Problem details » Copy every line of the records that includes the word "texttt".

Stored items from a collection
┏━━
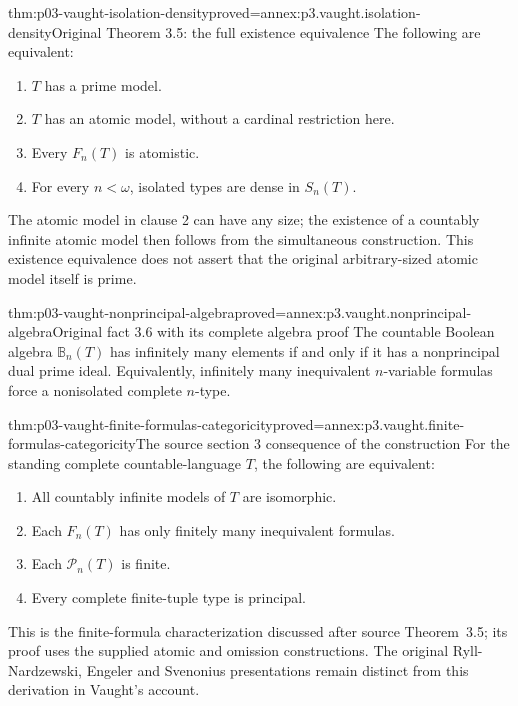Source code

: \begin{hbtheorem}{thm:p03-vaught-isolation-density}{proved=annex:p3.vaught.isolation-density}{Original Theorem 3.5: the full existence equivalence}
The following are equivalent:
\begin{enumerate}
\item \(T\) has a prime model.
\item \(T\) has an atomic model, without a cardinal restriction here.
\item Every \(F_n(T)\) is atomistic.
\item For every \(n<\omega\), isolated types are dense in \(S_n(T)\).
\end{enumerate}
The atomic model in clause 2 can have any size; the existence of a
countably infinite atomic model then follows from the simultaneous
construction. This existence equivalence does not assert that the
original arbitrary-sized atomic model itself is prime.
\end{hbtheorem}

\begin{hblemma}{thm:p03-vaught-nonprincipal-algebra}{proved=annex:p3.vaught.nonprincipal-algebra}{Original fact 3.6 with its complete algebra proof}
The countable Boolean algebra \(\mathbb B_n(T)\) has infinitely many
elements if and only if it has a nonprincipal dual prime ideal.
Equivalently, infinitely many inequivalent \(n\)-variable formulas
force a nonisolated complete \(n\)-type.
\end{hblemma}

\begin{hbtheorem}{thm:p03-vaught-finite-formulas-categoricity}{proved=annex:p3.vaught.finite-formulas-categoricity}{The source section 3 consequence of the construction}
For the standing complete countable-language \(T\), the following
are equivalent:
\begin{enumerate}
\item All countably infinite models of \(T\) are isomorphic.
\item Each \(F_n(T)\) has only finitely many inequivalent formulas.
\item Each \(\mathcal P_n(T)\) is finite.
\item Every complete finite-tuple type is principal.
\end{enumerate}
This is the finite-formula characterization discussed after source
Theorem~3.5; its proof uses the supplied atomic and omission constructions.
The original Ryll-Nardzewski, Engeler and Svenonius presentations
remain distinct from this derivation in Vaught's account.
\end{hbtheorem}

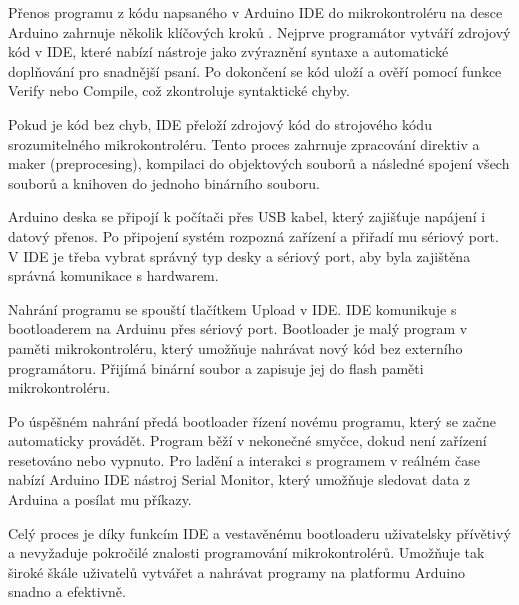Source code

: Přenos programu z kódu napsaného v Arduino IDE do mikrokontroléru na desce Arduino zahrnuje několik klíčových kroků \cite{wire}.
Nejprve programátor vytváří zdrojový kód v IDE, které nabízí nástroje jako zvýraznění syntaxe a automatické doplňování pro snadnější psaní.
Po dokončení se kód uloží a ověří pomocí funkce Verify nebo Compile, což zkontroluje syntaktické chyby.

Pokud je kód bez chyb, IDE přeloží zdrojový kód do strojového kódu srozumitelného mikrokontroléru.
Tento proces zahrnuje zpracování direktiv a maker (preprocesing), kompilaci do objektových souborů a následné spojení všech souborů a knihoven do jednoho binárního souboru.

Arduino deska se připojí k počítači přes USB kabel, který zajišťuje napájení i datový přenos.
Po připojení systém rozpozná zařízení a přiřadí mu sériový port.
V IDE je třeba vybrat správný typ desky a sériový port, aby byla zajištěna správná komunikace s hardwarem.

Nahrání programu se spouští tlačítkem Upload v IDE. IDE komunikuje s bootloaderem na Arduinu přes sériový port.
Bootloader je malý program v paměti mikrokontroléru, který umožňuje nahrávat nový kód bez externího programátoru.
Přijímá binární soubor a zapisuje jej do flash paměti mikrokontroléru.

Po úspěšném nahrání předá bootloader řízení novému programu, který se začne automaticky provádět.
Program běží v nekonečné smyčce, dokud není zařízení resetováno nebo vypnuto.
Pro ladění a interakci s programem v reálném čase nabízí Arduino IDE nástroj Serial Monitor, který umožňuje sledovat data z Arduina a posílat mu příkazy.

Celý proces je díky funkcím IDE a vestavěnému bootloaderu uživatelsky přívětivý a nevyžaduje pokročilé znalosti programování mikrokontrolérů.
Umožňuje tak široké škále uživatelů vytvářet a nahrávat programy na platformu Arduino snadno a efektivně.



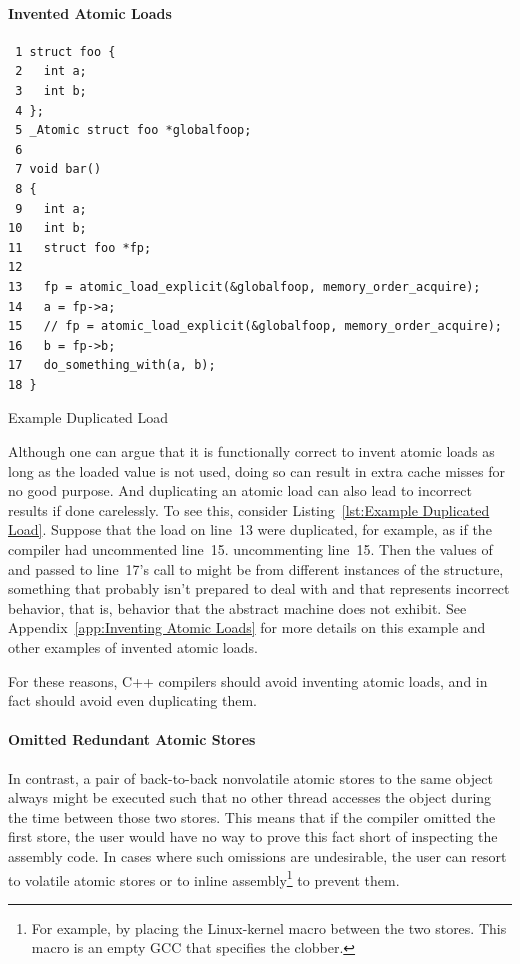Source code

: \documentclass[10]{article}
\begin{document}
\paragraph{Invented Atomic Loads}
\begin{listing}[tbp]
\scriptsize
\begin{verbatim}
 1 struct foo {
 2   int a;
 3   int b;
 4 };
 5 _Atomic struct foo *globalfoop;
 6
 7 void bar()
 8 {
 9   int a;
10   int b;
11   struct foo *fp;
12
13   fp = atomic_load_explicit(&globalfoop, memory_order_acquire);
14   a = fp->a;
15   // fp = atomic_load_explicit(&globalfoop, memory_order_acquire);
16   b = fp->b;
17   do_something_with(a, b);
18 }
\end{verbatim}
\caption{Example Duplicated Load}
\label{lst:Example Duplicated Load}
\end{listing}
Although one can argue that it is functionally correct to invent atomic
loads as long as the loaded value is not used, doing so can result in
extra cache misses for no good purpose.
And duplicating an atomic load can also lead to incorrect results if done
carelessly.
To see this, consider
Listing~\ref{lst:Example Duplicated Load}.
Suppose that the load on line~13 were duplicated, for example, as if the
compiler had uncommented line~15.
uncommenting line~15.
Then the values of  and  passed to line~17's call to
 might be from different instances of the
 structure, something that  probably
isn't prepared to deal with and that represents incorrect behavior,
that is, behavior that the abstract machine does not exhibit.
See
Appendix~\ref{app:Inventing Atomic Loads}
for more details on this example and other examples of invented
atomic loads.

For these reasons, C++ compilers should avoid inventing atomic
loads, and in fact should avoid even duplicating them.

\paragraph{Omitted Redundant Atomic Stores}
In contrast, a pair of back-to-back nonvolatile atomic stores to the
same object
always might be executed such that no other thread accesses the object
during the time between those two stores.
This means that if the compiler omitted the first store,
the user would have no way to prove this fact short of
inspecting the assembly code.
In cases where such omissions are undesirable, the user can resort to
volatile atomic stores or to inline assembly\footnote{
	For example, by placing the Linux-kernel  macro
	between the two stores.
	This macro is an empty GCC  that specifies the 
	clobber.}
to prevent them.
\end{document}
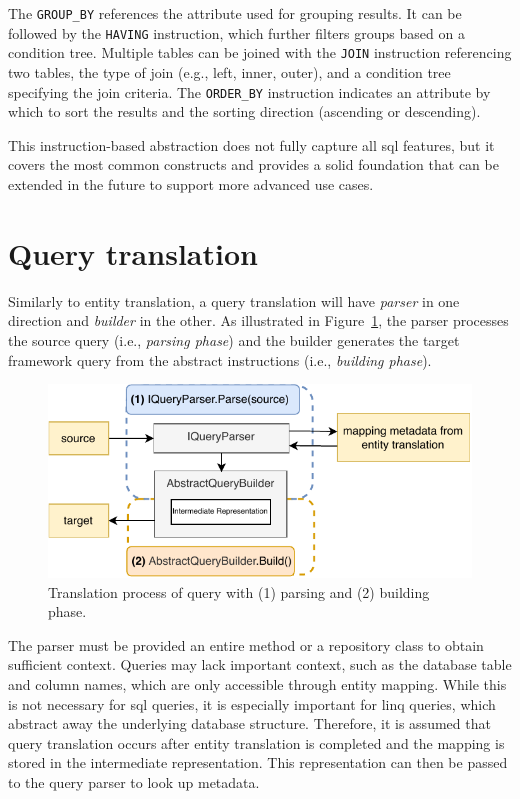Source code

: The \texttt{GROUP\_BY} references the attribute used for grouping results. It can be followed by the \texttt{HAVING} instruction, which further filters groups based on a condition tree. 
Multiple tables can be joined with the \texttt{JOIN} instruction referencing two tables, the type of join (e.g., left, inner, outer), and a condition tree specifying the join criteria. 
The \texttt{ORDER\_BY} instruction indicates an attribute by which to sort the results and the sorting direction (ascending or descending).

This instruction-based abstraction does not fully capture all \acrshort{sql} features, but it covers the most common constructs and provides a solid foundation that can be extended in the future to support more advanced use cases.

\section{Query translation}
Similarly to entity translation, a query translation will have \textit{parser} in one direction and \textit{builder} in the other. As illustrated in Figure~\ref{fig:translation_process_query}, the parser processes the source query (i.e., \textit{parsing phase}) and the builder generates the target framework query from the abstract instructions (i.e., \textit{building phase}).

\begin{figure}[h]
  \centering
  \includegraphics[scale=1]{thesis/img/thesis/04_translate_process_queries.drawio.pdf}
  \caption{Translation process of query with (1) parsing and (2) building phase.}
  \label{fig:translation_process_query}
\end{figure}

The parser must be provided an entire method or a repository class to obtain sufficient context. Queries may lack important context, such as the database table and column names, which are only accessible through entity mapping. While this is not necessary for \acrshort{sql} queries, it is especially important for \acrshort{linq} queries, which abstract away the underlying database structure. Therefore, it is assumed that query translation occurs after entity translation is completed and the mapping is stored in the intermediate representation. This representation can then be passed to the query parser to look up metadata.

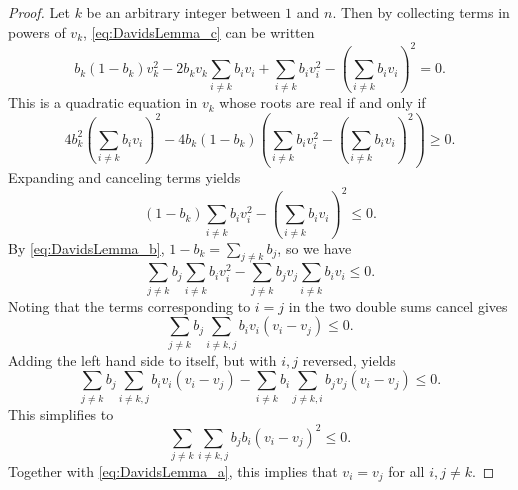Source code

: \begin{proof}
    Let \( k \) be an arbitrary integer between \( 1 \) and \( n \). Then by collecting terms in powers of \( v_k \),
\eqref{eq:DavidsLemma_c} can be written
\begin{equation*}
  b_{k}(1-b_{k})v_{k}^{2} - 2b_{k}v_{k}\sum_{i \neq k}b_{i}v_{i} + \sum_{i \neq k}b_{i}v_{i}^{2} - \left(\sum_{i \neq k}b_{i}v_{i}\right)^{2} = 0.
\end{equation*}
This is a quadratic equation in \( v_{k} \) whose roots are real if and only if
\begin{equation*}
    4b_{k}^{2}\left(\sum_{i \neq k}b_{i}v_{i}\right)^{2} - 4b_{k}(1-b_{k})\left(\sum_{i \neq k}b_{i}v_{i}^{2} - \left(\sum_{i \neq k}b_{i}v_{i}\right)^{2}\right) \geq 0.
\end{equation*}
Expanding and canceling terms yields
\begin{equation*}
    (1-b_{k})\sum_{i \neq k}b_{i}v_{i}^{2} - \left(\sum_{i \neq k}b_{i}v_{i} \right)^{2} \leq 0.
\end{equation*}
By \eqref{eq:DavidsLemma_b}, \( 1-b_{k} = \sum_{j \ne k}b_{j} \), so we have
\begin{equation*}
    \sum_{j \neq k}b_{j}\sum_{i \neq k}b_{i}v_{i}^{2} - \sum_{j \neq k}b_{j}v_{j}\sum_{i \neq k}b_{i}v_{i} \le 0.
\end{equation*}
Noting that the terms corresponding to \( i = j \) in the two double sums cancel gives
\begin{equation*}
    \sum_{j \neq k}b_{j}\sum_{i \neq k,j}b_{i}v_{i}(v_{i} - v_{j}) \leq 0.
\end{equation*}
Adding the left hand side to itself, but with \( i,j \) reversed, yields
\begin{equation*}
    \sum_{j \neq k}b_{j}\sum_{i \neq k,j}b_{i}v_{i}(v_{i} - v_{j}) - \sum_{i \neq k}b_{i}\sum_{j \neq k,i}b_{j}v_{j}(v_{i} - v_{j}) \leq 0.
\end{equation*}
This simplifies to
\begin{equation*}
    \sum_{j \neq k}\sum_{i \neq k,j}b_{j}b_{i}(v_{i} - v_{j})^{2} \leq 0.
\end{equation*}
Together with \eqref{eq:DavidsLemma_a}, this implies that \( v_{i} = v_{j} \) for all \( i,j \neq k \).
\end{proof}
┗━━
Exercise answer »
: The \texttt{GROUP\_BY} references the attribute used for grouping results. It can be followed by the \texttt{HAVING} instruction, which further filters groups based on a condition tree. 
Multiple tables can be joined with the \texttt{JOIN} instruction referencing two tables, the type of join (e.g., left, inner, outer), and a condition tree specifying the join criteria. 
The \texttt{ORDER\_BY} instruction indicates an attribute by which to sort the results and the sorting direction (ascending or descending).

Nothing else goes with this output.